## [WHAT NEEDS TO BE DONE]
This exercise asks for every line of the material that contains the word "MultiMC".

## [RECORDS TO PROCESS]
=== Begin Enclosure ===

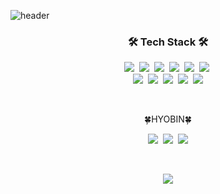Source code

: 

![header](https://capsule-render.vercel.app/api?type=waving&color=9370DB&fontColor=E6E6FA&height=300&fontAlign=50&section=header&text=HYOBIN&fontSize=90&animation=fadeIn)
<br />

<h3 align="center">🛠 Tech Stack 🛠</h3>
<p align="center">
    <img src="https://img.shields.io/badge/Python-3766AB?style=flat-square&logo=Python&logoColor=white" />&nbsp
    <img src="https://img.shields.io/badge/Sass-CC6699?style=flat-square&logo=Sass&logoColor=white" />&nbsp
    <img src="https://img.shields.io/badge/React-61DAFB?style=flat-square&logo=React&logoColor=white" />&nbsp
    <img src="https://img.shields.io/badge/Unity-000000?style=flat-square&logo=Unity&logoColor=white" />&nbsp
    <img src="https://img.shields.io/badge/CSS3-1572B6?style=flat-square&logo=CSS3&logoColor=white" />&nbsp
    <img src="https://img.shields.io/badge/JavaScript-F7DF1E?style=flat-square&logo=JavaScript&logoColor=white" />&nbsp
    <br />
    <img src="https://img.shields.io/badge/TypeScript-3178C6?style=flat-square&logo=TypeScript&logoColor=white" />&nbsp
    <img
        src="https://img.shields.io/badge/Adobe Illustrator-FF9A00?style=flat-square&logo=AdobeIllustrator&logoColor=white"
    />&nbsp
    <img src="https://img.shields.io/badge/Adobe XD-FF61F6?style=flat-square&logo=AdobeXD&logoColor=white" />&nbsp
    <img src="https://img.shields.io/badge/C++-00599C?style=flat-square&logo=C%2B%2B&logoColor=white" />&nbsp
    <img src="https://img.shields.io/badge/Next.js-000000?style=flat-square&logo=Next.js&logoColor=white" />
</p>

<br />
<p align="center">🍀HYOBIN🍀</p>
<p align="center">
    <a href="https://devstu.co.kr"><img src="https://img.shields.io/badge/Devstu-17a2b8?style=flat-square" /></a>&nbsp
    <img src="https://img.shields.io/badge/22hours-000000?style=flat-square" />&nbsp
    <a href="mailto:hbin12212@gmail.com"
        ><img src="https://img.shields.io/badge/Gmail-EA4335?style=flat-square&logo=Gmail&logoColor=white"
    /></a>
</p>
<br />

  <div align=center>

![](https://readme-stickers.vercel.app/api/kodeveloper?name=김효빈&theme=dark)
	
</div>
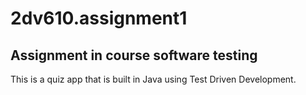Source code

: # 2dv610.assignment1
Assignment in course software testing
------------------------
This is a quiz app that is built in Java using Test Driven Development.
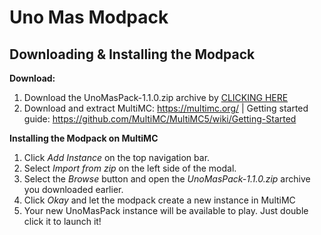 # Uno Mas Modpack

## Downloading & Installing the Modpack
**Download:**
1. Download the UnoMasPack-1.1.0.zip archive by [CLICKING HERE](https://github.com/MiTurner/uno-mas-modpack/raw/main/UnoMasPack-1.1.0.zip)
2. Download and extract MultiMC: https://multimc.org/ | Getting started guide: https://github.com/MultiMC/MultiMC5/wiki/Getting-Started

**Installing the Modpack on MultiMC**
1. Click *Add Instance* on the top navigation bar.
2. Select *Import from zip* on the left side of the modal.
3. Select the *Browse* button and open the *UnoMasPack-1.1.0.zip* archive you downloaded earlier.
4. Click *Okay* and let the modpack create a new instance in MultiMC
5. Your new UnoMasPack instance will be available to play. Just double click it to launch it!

=== End Enclosure ===

## [RESULT OF THE EXERCISE]
2. Download and extract MultiMC: https://multimc.org/ | Getting started guide: https://github.com/MultiMC/MultiMC5/wiki/Getting-Started
**Installing the Modpack on MultiMC**
4. Click *Okay* and let the modpack create a new instance in MultiMC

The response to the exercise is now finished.